Mary Mapes on Dan Rather Suing Their Former Employers. Posted by olvlzl.

I hope Dan Rather’s lawsuit against CBS is heard in full. I’m sure his former employers will try to drag it out and try to outlive him but if he manages to present the facts of his case it could be one of the most significant services he does in his career as a reporter, pulling back the Lyin’ Curtain to expose the “corporatized, trivialized and castrated” charade that fits in the place that used to be filled by journalism. The description is from this piece by Mary Mapes, who was the first person thrown overboard by CBS when it became clear they wouldn’t stand up for the reporting done on George W. Bush’s draft dodging with the help of his daddy’s friends in Texas. If you remember that as having been a rebutted charge, you can be forgiven. That’s the way that the American “news” media played it in full disregard for the known facts and in light of the almost certainly suppressed and destroyed records.
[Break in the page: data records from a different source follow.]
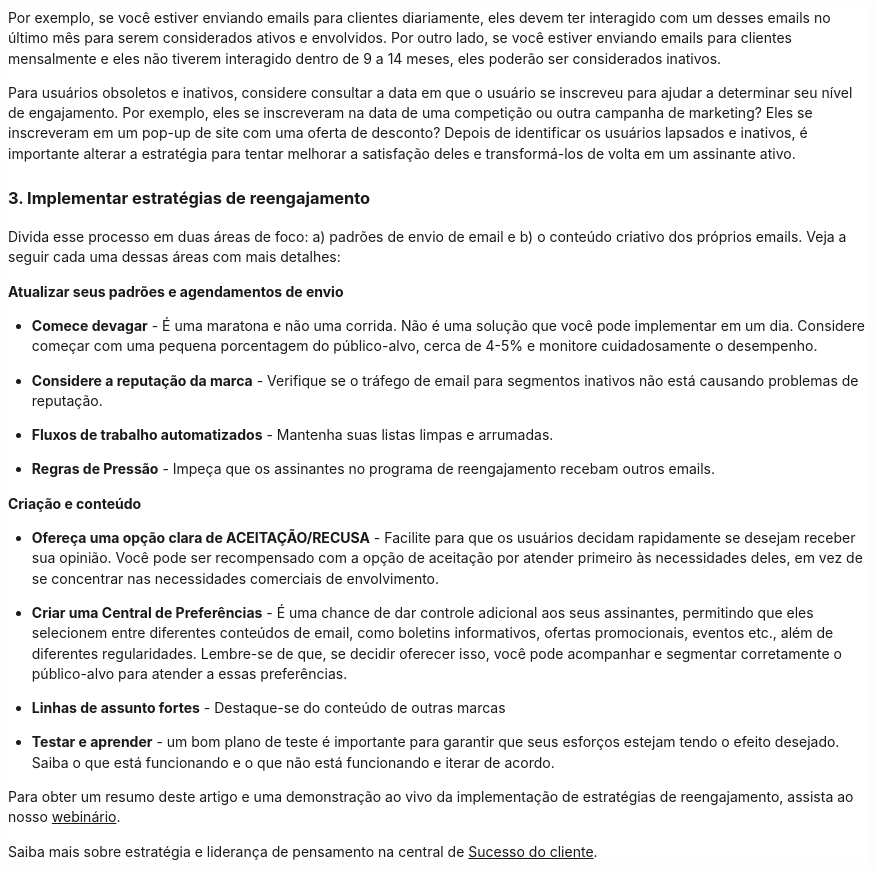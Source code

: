 Por exemplo, se você estiver enviando emails para clientes diariamente, eles devem ter interagido com um desses emails no último mês para serem considerados ativos e envolvidos. Por outro lado, se você estiver enviando emails para clientes mensalmente e eles não tiverem interagido dentro de 9 a 14 meses, eles poderão ser considerados inativos.

Para usuários obsoletos e inativos, considere consultar a data em que o usuário se inscreveu para ajudar a determinar seu nível de engajamento. Por exemplo, eles se inscreveram na data de uma competição ou outra campanha de marketing? Eles se inscreveram em um pop-up de site com uma oferta de desconto? Depois de identificar os usuários lapsados e inativos, é importante alterar a estratégia para tentar melhorar a satisfação deles e transformá-los de volta em um assinante ativo.

### 3. Implementar estratégias de reengajamento

Divida esse processo em duas áreas de foco: a) padrões de envio de email e b) o conteúdo criativo dos próprios emails. Veja a seguir cada uma dessas áreas com mais detalhes:

**Atualizar seus padrões e agendamentos de envio**

* **Comece devagar** - É uma maratona e não uma corrida. Não é uma solução que você pode implementar em um dia. Considere começar com uma pequena porcentagem do público-alvo, cerca de 4-5% e monitore cuidadosamente o desempenho.

* **Considere a reputação da marca** - Verifique se o tráfego de email para segmentos inativos não está causando problemas de reputação.

* **Fluxos de trabalho automatizados** - Mantenha suas listas limpas e arrumadas.

* **Regras de Pressão** - Impeça que os assinantes no programa de reengajamento recebam outros emails.

**Criação e conteúdo**

* **Ofereça uma opção clara de ACEITAÇÃO/RECUSA** - Facilite para que os usuários decidam rapidamente se desejam receber sua opinião. Você pode ser recompensado com a opção de aceitação por atender primeiro às necessidades deles, em vez de se concentrar nas necessidades comerciais de envolvimento.

* **Criar uma Central de Preferências** - É uma chance de dar controle adicional aos seus assinantes, permitindo que eles selecionem entre diferentes conteúdos de email, como boletins informativos, ofertas promocionais, eventos etc., além de diferentes regularidades. Lembre-se de que, se decidir oferecer isso, você pode acompanhar e segmentar corretamente o público-alvo para atender a essas preferências.

* **Linhas de assunto fortes** - Destaque-se do conteúdo de outras marcas

* **Testar e aprender** - um bom plano de teste é importante para garantir que seus esforços estejam tendo o efeito desejado. Saiba o que está funcionando e o que não está funcionando e iterar de acordo.

Para obter um resumo deste artigo e uma demonstração ao vivo da implementação de estratégias de reengajamento, assista ao nosso [webinário](https://adobecustomersuccess.adobeconnect.com/pm8goho13xuy/).

Saiba mais sobre estratégia e liderança de pensamento na central de [Sucesso do cliente](https://experienceleague.adobe.com/docs/customer-success/customer-success/overview.html?lang=pt-BR).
You should really read Mapes post. Her account of, Dick Thornburgh’s grilling her over her talking like a reporter is rather funny, if it wasn’t so revealingly chilling. If you don’t recall it was the total Republican tool, Thornburgh, who was the “impartial investegator” chosen to head the CBS to look at where the story went wrong. Though it’s clear that the only thing Rather and his team did wrong was report the evidence that the worst president in the history of the country who was engaged in the most incompetent military and domestic policy in our history was a man who dodged the draft through the advantages of the sons of the oligarchy.
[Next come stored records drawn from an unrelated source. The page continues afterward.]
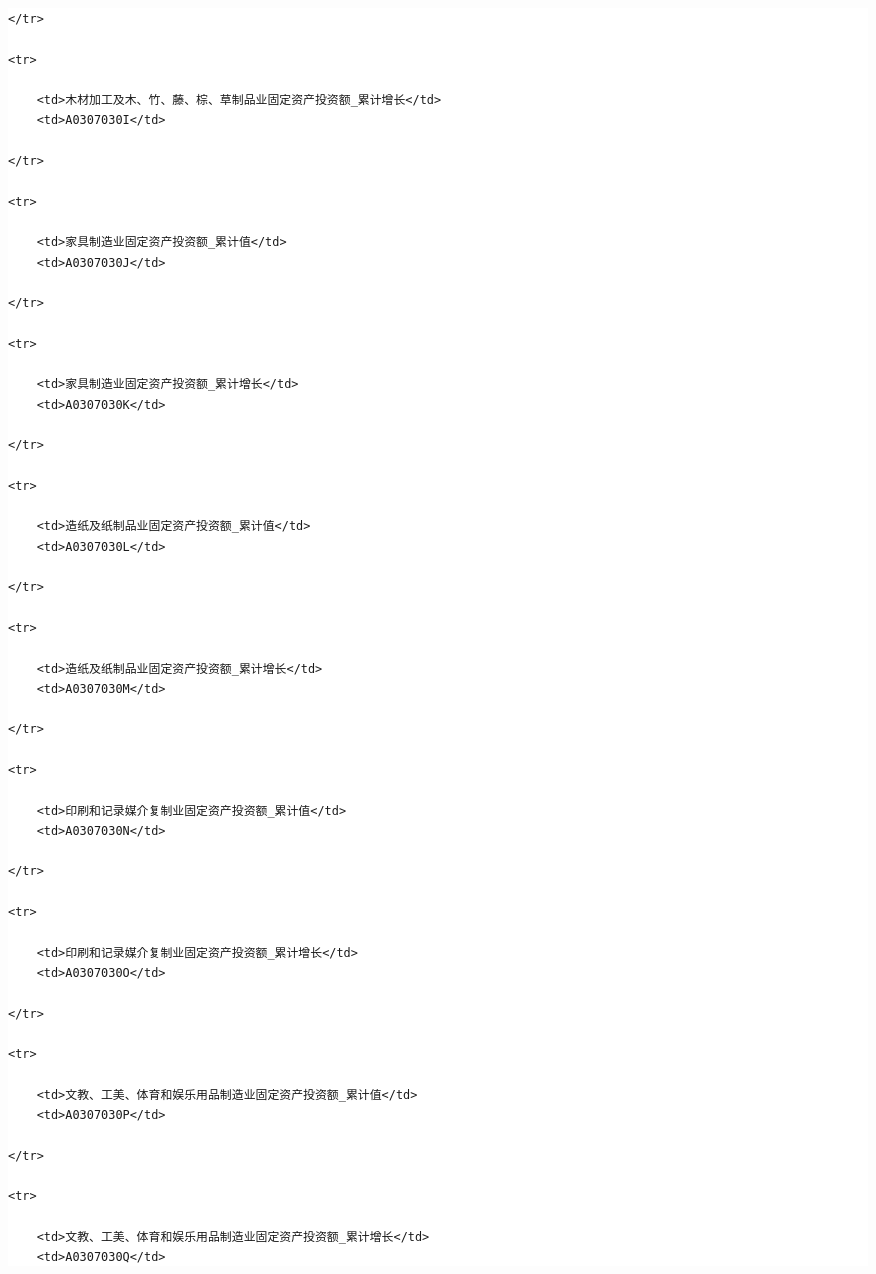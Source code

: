     </tr>
    
    <tr>

        <td>木材加工及木、竹、藤、棕、草制品业固定资产投资额_累计增长</td>
        <td>A0307030I</td>

    </tr>
    
    <tr>

        <td>家具制造业固定资产投资额_累计值</td>
        <td>A0307030J</td>

    </tr>
    
    <tr>

        <td>家具制造业固定资产投资额_累计增长</td>
        <td>A0307030K</td>

    </tr>
    
    <tr>

        <td>造纸及纸制品业固定资产投资额_累计值</td>
        <td>A0307030L</td>

    </tr>
    
    <tr>

        <td>造纸及纸制品业固定资产投资额_累计增长</td>
        <td>A0307030M</td>

    </tr>
    
    <tr>

        <td>印刷和记录媒介复制业固定资产投资额_累计值</td>
        <td>A0307030N</td>

    </tr>
    
    <tr>

        <td>印刷和记录媒介复制业固定资产投资额_累计增长</td>
        <td>A0307030O</td>

    </tr>
    
    <tr>

        <td>文教、工美、体育和娱乐用品制造业固定资产投资额_累计值</td>
        <td>A0307030P</td>

    </tr>
    
    <tr>

        <td>文教、工美、体育和娱乐用品制造业固定资产投资额_累计增长</td>
        <td>A0307030Q</td>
I really do hope that Rather’s suit is heard and, frankly, I hope he wins everything he’s asking for. I’ll bet that if it does go to trial some soppy lines about it damaging journalism will be spoken. What journalism? We might have had something like journalism once, with the entirely incompetent corporate shill Katie Couric as the replacement for Rather, it’s clear there is no journalism allowed on corporate TV.